Eastern woodrats are popularly known for being pests. They tend to seek out houses, especially cottages or cabins in wooded areas, for warmth or housing, and do not hesitate to make nests out of mattresses and other furniture while feeding in adjacent cultivated areas. Automobiles may be damaged by chewing on wires and the introduction of nesting materials. Rarely, eastern woodrats may be the carriers of diseases that are communicable to humans. The eastern woodrat does not have any economic impact on humans, but may receive blame for damages made by black or Norway rats.

== Conservation ==
Most subspecies of the eastern woodrat have been classified as Least Concern by the IUCN, with the exception of the Key Largo woodrat. While the species appears to never have been abundant, it remains widespread and reasonably common. However, at smaller scales, the species has been listed as endangered, threatened, or of special concern in 5 of the 17 states in which they are found. State status designations may not be accurate since there is little research done where woodrats are presumed to be common. All states with recorded population decline are on the edge of the species range. The only conservation action taken has been habitat protection in Indiana, Illinois, North Carolina, and Florida.

=== Threats ===
Where eastern woodrats have declined, a variety of possible causes has been identified. Based on the historical records, it appears that extremely cold winters can cause a dramatic decline in populations. In 1912 and 1918, severe winters reduced the Illinois eastern woodrat populations. In 1948 and 1949, long winters with accumulation of snow and ice might have caused high mortality of litters in Kansas and starvation of adults.

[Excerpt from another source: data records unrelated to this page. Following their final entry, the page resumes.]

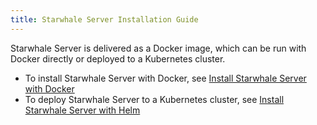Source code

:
 ```yaml
---
title: Starwhale Server Installation Guide
---
```


Starwhale Server is delivered as a Docker image, which can be run with Docker directly or deployed to a Kubernetes cluster.

* To install Starwhale Server with Docker, see [Install Starwhale Server with Docker](docker)
* To deploy Starwhale Server to a Kubernetes cluster, see [Install Starwhale Server with Helm](helm)
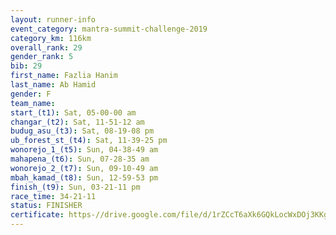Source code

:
```yaml
---
layout: runner-info 
event_category: mantra-summit-challenge-2019 
category_km: 116km 
overall_rank: 29
gender_rank: 5
bib: 29
first_name: Fazlia Hanim
last_name: Ab Hamid
gender: F
team_name: 
start_(t1): Sat, 05-00-00 am
changar_(t2): Sat, 11-51-12 am
budug_asu_(t3): Sat, 08-19-08 pm
ub_forest_st_(t4): Sat, 11-39-25 pm
wonorejo_1_(t5): Sun, 04-38-49 am
mahapena_(t6): Sun, 07-28-35 am
wonorejo_2_(t7): Sun, 09-10-49 am
mbah_kamad_(t8): Sun, 12-59-53 pm
finish_(t9): Sun, 03-21-11 pm
race_time: 34-21-11
status: FINISHER
certificate: https-//drive.google.com/file/d/1rZCcT6aXk6GQkLocWxDOj3KKgMiPGBy1/view?usp=sharing
---
```

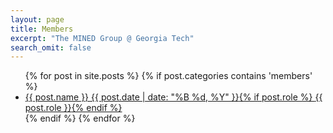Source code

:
 ```yaml
---
layout: page
title: Members
excerpt: "The MINED Group @ Georgia Tech"
search_omit: false
---
```


<ul class="post-list">
	{% for post in site.posts %} 
		{% if post.categories contains 'members' %}
			<li>
				<article>
					<a href="{{ site.url }}{{ post.url }}">{{ post.name }} <span class="entry-date"><time datetime="{{ post.date | date_to_xmlschema }}">{{ post.date | date: "%B %d, %Y" }}</time></span>{% if post.role %} <span class="excerpt">{{ post.role }}</span>{% endif %}</a>
				</article>
			</li>
		{% endif %}
	{% endfor %}
</ul>
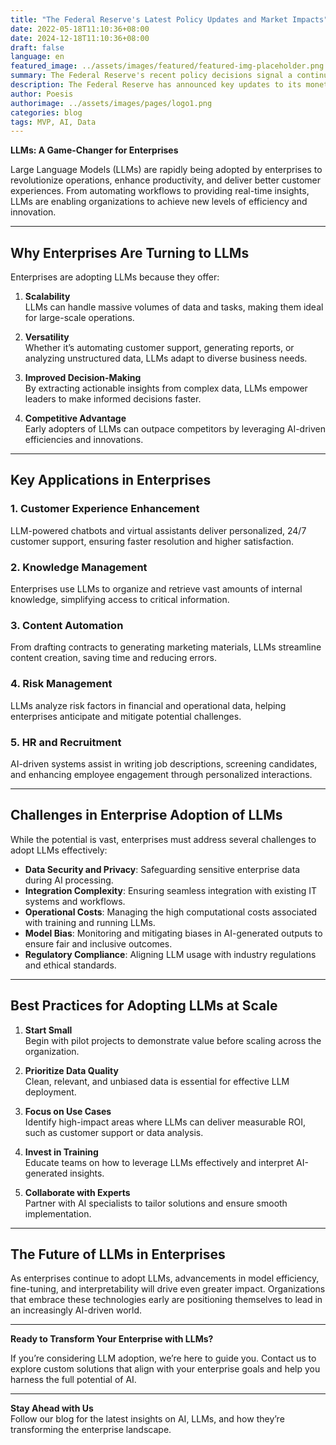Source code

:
 ```yaml
---
title: "The Federal Reserve's Latest Policy Updates and Market Impacts"
date: 2022-05-18T11:10:36+08:00
date: 2024-12-18T11:10:36+08:00
draft: false
language: en
featured_image: ../assets/images/featured/featured-img-placeholder.png
summary: The Federal Reserve's recent policy decisions signal a continued focus on managing inflation and supporting economic stability. Here's what it means for the markets.
description: The Federal Reserve has announced key updates to its monetary policy in response to economic conditions. Learn more about the implications of these decisions and how they may shape market trends.
author: Poesis
authorimage: ../assets/images/pages/logo1.png
categories: blog
tags: MVP, AI, Data
---
```


**LLMs: A Game-Changer for Enterprises**

Large Language Models (LLMs) are rapidly being adopted by enterprises to revolutionize operations, enhance productivity, and deliver better customer experiences. From automating workflows to providing real-time insights, LLMs are enabling organizations to achieve new levels of efficiency and innovation.

---

## Why Enterprises Are Turning to LLMs

Enterprises are adopting LLMs because they offer:

1. **Scalability**  
   LLMs can handle massive volumes of data and tasks, making them ideal for large-scale operations.

2. **Versatility**  
   Whether it’s automating customer support, generating reports, or analyzing unstructured data, LLMs adapt to diverse business needs.

3. **Improved Decision-Making**  
   By extracting actionable insights from complex data, LLMs empower leaders to make informed decisions faster.

4. **Competitive Advantage**  
   Early adopters of LLMs can outpace competitors by leveraging AI-driven efficiencies and innovations.

---

## Key Applications in Enterprises

### 1. **Customer Experience Enhancement**
LLM-powered chatbots and virtual assistants deliver personalized, 24/7 customer support, ensuring faster resolution and higher satisfaction.

### 2. **Knowledge Management**
Enterprises use LLMs to organize and retrieve vast amounts of internal knowledge, simplifying access to critical information.

### 3. **Content Automation**
From drafting contracts to generating marketing materials, LLMs streamline content creation, saving time and reducing errors.

### 4. **Risk Management**
LLMs analyze risk factors in financial and operational data, helping enterprises anticipate and mitigate potential challenges.

### 5. **HR and Recruitment**
AI-driven systems assist in writing job descriptions, screening candidates, and enhancing employee engagement through personalized interactions.

---

## Challenges in Enterprise Adoption of LLMs

While the potential is vast, enterprises must address several challenges to adopt LLMs effectively:

- **Data Security and Privacy**: Safeguarding sensitive enterprise data during AI processing.
- **Integration Complexity**: Ensuring seamless integration with existing IT systems and workflows.
- **Operational Costs**: Managing the high computational costs associated with training and running LLMs.
- **Model Bias**: Monitoring and mitigating biases in AI-generated outputs to ensure fair and inclusive outcomes.
- **Regulatory Compliance**: Aligning LLM usage with industry regulations and ethical standards.

---

## Best Practices for Adopting LLMs at Scale

1. **Start Small**  
   Begin with pilot projects to demonstrate value before scaling across the organization.

2. **Prioritize Data Quality**  
   Clean, relevant, and unbiased data is essential for effective LLM deployment.

3. **Focus on Use Cases**  
   Identify high-impact areas where LLMs can deliver measurable ROI, such as customer support or data analysis.

4. **Invest in Training**  
   Educate teams on how to leverage LLMs effectively and interpret AI-generated insights.

5. **Collaborate with Experts**  
   Partner with AI specialists to tailor solutions and ensure smooth implementation.

---

## The Future of LLMs in Enterprises

As enterprises continue to adopt LLMs, advancements in model efficiency, fine-tuning, and interpretability will drive even greater impact. Organizations that embrace these technologies early are positioning themselves to lead in an increasingly AI-driven world.

---

**Ready to Transform Your Enterprise with LLMs?**

If you’re considering LLM adoption, we’re here to guide you. Contact us to explore custom solutions that align with your enterprise goals and help you harness the full potential of AI.

---

**Stay Ahead with Us**  
Follow our blog for the latest insights on AI, LLMs, and how they’re transforming the enterprise landscape.
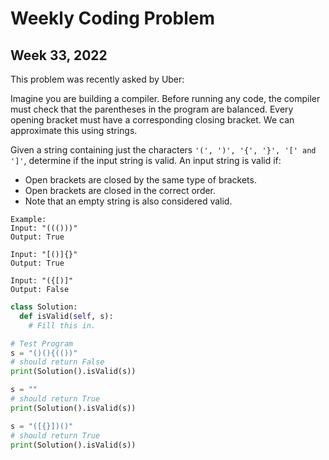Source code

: # Weekly Coding Problem

## Week 33, 2022

This problem was recently asked by Uber:

Imagine you are building a compiler. Before running any code, the compiler must check that the parentheses in the program are balanced. Every opening bracket must have a corresponding closing bracket. We can approximate this using strings.

Given a string containing just the characters `'(', ')', '{', '}', '[' and ']'`, determine if the input string is valid.
An input string is valid if:
- Open brackets are closed by the same type of brackets.
- Open brackets are closed in the correct order.
- Note that an empty string is also considered valid.
```
Example:
Input: "((()))"
Output: True

Input: "[()]{}"
Output: True

Input: "({[)]"
Output: False
```
``` python
class Solution:
  def isValid(self, s):
    # Fill this in.

# Test Program
s = "()(){(())" 
# should return False
print(Solution().isValid(s))

s = ""
# should return True
print(Solution().isValid(s))

s = "([{}])()"
# should return True
print(Solution().isValid(s))
```
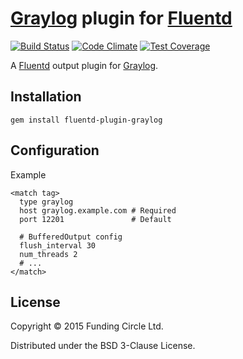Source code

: # [Graylog][graylog] plugin for [Fluentd][fluentd]

[![Build Status](https://circleci.com/gh/FundingCircle/fluent-plugin-graylog/tree/master.svg?style=shield&circle-token=532f50099abc19d39f00c89faa39e4d85de12788)](https://circleci.com/gh/FundingCircle/fluent-plugin-graylog/tree/master)
[![Code Climate](https://codeclimate.com/github/FundingCircle/fluent-plugin-graylog/badges/gpa.svg)](https://codeclimate.com/github/FundingCircle/fluent-plugin-graylog)
[![Test Coverage](https://codeclimate.com/github/FundingCircle/fluent-plugin-graylog/badges/coverage.svg)](https://codeclimate.com/github/FundingCircle/fluent-plugin-graylog/coverage)

A [Fluentd](http://fluentd.org) output plugin for [Graylog][graylog].

[fluentd]: http://fluentd.org
[graylog]: http://graylog.org

## Installation

    gem install fluentd-plugin-graylog

## Configuration

Example

```
<match tag>
  type graylog
  host graylog.example.com # Required
  port 12201               # Default

  # BufferedOutput config
  flush_interval 30
  num_threads 2
  # ...
</match>
```

## License

Copyright © 2015 Funding Circle Ltd.

Distributed under the BSD 3-Clause License.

In recent times, urban development is thought to have had an impact. In South Carolina, massive development and urbanization, including forest clearance and road expansion, have led to habitat loss and isolation of woodrat populations. Suitable habitats in the Coastal Plains of South Carolina are not protected at all.

While woodrats forage on many different food items, they are largely depended on cached acorns and nuts during winter. Eruptions of the gypsy moth in the basin of the Lower Mississippi River in 1964 and 1965 resulted in poor acorn and chestnut crops and subsequently in increased mortality in eastern woodrats in the area.

The continued spread of raccoons may increase the likelihood of lethal infection of woodrats with the raccoon roundworm.

=== Conservation management ===

In 2003, The Fish and Wildlife Service and Florida department of Environmental Protection jointly initiated a program for the removal of feral and free-roaming cats from conservation areas occupied by woodrats, which has proven largely successful. Another step towards preserving this species is the separation of human activities from woodrat habitats to reduce human disturbance and secondary effects such as the presence of raccoons.

The species has been reintroduced in several areas including Pine Hills, Union County and some sites in Missouri. Reintroduction areas need to be checked for adequate food supplies, shelter resources and absence of raccoon roundworm. It has been suggested that the sex ratio be skewed toward females because eastern woodrats are polygynous, and that a genetically diverse stock be used to improve adaptability and survival rates.